Where was she? “Still on cloud nine,” she told us, after her magical experience at Cheltenham last month. And she would, she suspected, be there for some time yet.
Two rides, two winners, it was a simply breathtaking few days for the 25-year-old, but not, she insisted, a realisation of a dream, because not even in her wildest fantasies did she imagine days like these.
“People go through their racing careers without even riding one winner at Cheltenham, I never ever dreamt I’d get two – to be honest with you, I hardly dreamt I’d get one,” she said. “I’m all up in the air, I still can’t believe it.”
Memorably, of course, Walsh held off the challenge of Nina Carberry, a five-time winner in our monthly awards, in the National Hunt Chase to register her first ever Cheltenham winner on Poker De Sivola.
As Walsh put it immediately after the race, “I thought, Jesus, of all people, not Nina!”.
“It was hard to believe, all right,” she laughs. “But Nina and myself are good friends – we’re competitive, but we have fun, there’s no bitchiness or any of that. She’s had a few winners at Cheltenham and of course she wanted that one too, but there was no one happier for me.”
Two days later and Walsh did it again, this time on Thousand Stars in the Vincent O’Brien County Hurdle, her brother Ruby, who was on the favourite Tito Bustillo, among the top-class jockeys she beat.
“It was a bit like ‘is this after happening again, or am I dreaming it?’,” she says. “One was amazing, but this was . . . ah, there really are no words.
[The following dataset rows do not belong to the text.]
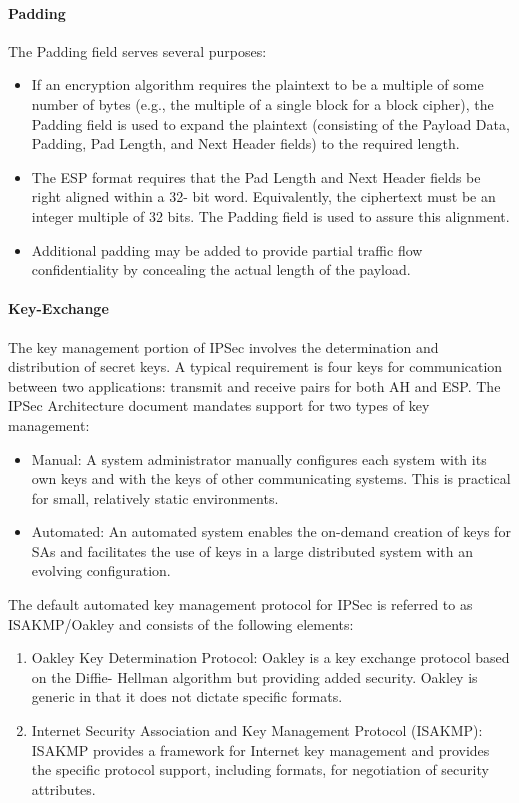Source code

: \documentclass[12pt]{article}
\begin{document}
\paragraph*{Padding}
The Padding field serves several purposes:
\begin{itemize}
\item If an encryption algorithm requires the plaintext to be a multiple of some number of bytes (e.g., the multiple of a single block for a block cipher), the Padding field is used to expand the plaintext (consisting of the Payload Data, Padding, Pad Length, and Next Header fields) to the required length.
\item The ESP format requires that the Pad Length and Next Header fields be right aligned within a 32- bit word. Equivalently, the ciphertext must be an integer multiple of 32 bits. The Padding field is used to assure this alignment.
\item Additional padding may be added to provide partial traffic flow confidentiality by concealing the actual length of the payload.
\end{itemize}
\paragraph*{Key-Exchange}
The key management portion of IPSec involves the determination and distribution of secret keys. A typical requirement is four keys for communication between two applications: transmit and receive pairs for both AH and ESP. The IPSec Architecture document mandates support for two types of key management:
\begin{itemize}

\item Manual: A system administrator manually configures each system with its own keys and with the keys of other communicating systems. This is practical for small, relatively static environments.
\item Automated: An automated system enables the on-demand creation of keys for SAs and facilitates the use of keys in a large distributed system with an evolving configuration.
\end{itemize}
The default automated key management protocol for IPSec is referred to as ISAKMP/Oakley and consists of the following elements:
\begin{enumerate}

\item Oakley Key Determination Protocol: Oakley is a key exchange protocol based on the Diffie- Hellman algorithm but providing added security. Oakley is generic in that it does not dictate specific formats.
\item Internet Security Association and Key Management Protocol (ISAKMP): ISAKMP provides a framework for Internet key management and provides the specific protocol support, including formats, for negotiation of security attributes.
\end{enumerate}
\end{document}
I thought Thousand Stars would run well all right, but it was a very competitive race. It just all fell for me.
“I’ve been watching the replays every chance I can get. At least you know what’s going to happen,” she laughs. “It was a feeling that you just can’t put a finger on, it’s impossible to describe. It’s a feeling I certainly don’t think I’ll ever feel again. It was just amazing, such an adrenalin rush, realising you’d done it, it was absolutely fantastic.”
Walsh had travelled to Cheltenham with no great expectation of being anything but a spectator, in the end making the most, in spectacular fashion, of two late opportunities.
“It’s not so much about belief, about whether you think you can do it or not, it’s just very hard to get those opportunities,” she says. “It’s a hard sport. There are loads of people capable of doing it but you just have to be in the right place at the right time. It was fortunate for me that I was.”
It was fortunate for the judging panel, too, that Katie Walsh was given those opportunities at Cheltenham. She is, need it be said, our sportswoman of the month for March, one of the easier decisions we’ve ever had to make.
January: Aoife Hoey and Claire Bergin (Bobsleigh). The pair became the first Irish competitors to qualify for the women's Olympic bobsleigh event where they finished 17th out of 21 teams in Vancouver.
February: Jessica Kürten (Equestrian). Two World Cup qualifying series victories gave Kürten an outstanding start to the year, although the Antrim rider has been ruled out of the World Cup final in Geneva after a fall from a horse at her yard in Germany last week.